# What to work on
Give all of the listing again word for word, with images excluded.

○ ○ ○

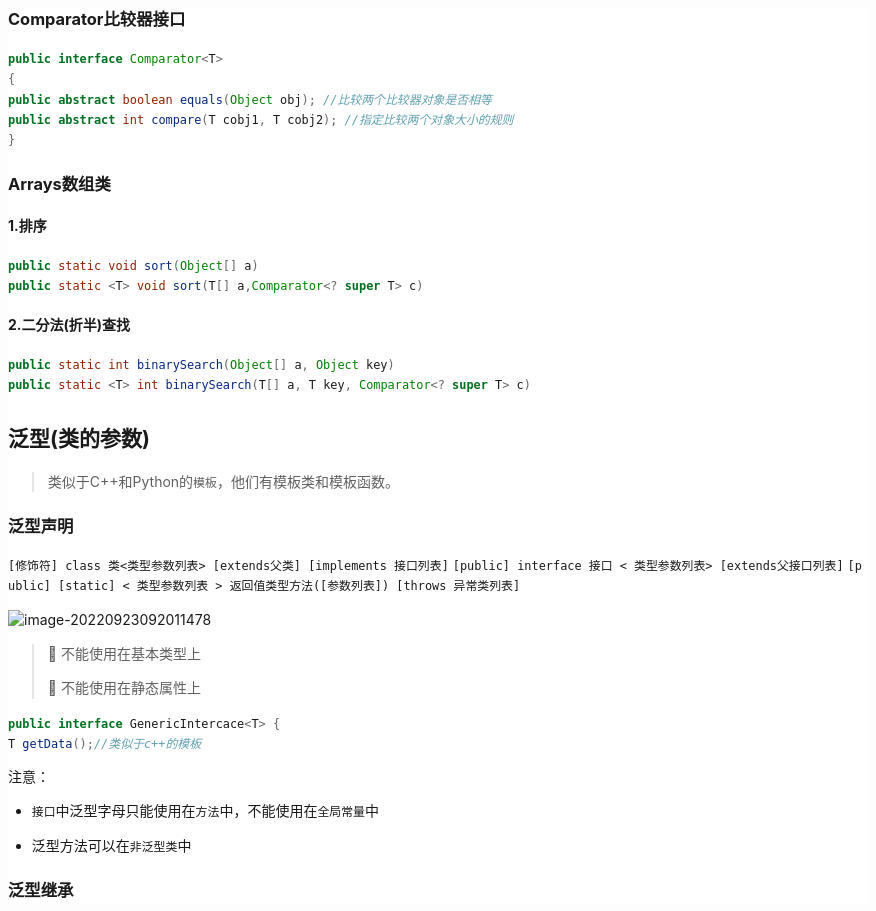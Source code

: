 ### Comparator比较器接口

```java
public interface Comparator<T>
{
public abstract boolean equals(Object obj); //比较两个比较器对象是否相等
public abstract int compare(T cobj1, T cobj2); //指定比较两个对象大小的规则
}
```

###  Arrays数组类

#### 1.排序

```java
public static void sort(Object[] a)
public static <T> void sort(T[] a,Comparator<? super T> c)
```

#### 2.二分法(折半)查找

```java
public static int binarySearch(Object[] a, Object key) 
public static <T> int binarySearch(T[] a, T key, Comparator<? super T> c)
```

## 泛型(类的参数)

> 类似于C++和Python的`模板`，他们有模板类和模板函数。

### 泛型声明

`[修饰符] class 类<类型参数列表> [extends父类] [implements 接口列表]`
`[public] interface 接口 < 类型参数列表> [extends父接口列表]`
`[public] [static] < 类型参数列表 > 返回值类型方法([参数列表]) [throws 异常类列表]` 

![image-20220923092011478](https://raw.githubusercontent.com/Alleyf/PictureMap/main/web_icons/image-20220923092011478.png)

> :rainbow: 不能使用在基本类型上 
>
> :tomato: 不能使用在静态属性上

```java
public interface GenericIntercace<T> {
T getData();//类似于c++的模板
```

注意：

- `接口`中泛型字母只能使用在`方法`中，不能使用在`全局常量`中

- 泛型方法可以在`非泛型类`中

### 泛型继承
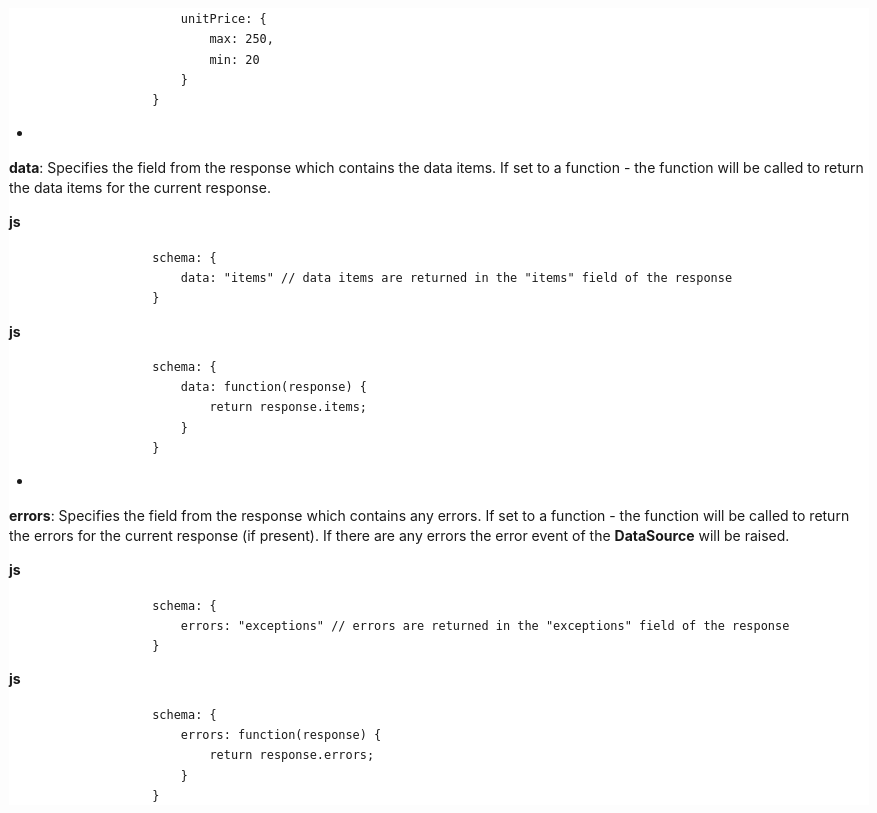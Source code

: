 				            unitPrice: {
				                max: 250,
				                min: 20
				            }
				        }



* 

__data__: Specifies the field from the response which contains the data items. If set to a function -
							the function will be called to return the data items for the current response.
						


 __js__
    


				        schema: {
				            data: "items" // data items are returned in the "items" field of the response
				        }




 __js__
    


				        schema: {
				            data: function(response) {
				                return response.items;
				            }
				        }



* 

__errors__: Specifies the field from the response which contains any errors. If set to a function - the function will be
							called to return the errors for the current response (if present). If there are any errors the error event of the __DataSource__ will be raised.
						


 __js__
    


				        schema: {
				            errors: "exceptions" // errors are returned in the "exceptions" field of the response
				        }




 __js__
    


				        schema: {
				            errors: function(response) {
				                return response.errors;
				            }
				        }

○ ○ ○

# Solution
Source code

: ### Comparator比较器接口

```java
public interface Comparator<T>
{
public abstract boolean equals(Object obj); //比较两个比较器对象是否相等
public abstract int compare(T cobj1, T cobj2); //指定比较两个对象大小的规则
}
```

###  Arrays数组类

#### 1.排序

```java
public static void sort(Object[] a)
public static <T> void sort(T[] a,Comparator<? super T> c)
```

#### 2.二分法(折半)查找

```java
public static int binarySearch(Object[] a, Object key) 
public static <T> int binarySearch(T[] a, T key, Comparator<? super T> c)
```

## 泛型(类的参数)

> 类似于C++和Python的`模板`，他们有模板类和模板函数。

### 泛型声明

`[修饰符] class 类<类型参数列表> [extends父类] [implements 接口列表]`
`[public] interface 接口 < 类型参数列表> [extends父接口列表]`
`[public] [static] < 类型参数列表 > 返回值类型方法([参数列表]) [throws 异常类列表]` 

![image-20220923092011478](https://raw.githubusercontent.com/Alleyf/PictureMap/main/web_icons/image-20220923092011478.png)

> :rainbow: 不能使用在基本类型上 
>
> :tomato: 不能使用在静态属性上

```java
public interface GenericIntercace<T> {
T getData();//类似于c++的模板
```

注意：

- `接口`中泛型字母只能使用在`方法`中，不能使用在`全局常量`中

- 泛型方法可以在`非泛型类`中

### 泛型继承
Source code

: 				            unitPrice: {
				                max: 250,
				                min: 20
				            }
				        }



* 

__data__: Specifies the field from the response which contains the data items. If set to a function -
							the function will be called to return the data items for the current response.
						


 __js__
    


				        schema: {
				            data: "items" // data items are returned in the "items" field of the response
				        }




 __js__
    


				        schema: {
				            data: function(response) {
				                return response.items;
				            }
				        }



* 

__errors__: Specifies the field from the response which contains any errors. If set to a function - the function will be
							called to return the errors for the current response (if present). If there are any errors the error event of the __DataSource__ will be raised.
						


 __js__
    


				        schema: {
				            errors: "exceptions" // errors are returned in the "exceptions" field of the response
				        }




 __js__
    


				        schema: {
				            errors: function(response) {
				                return response.errors;
				            }
				        }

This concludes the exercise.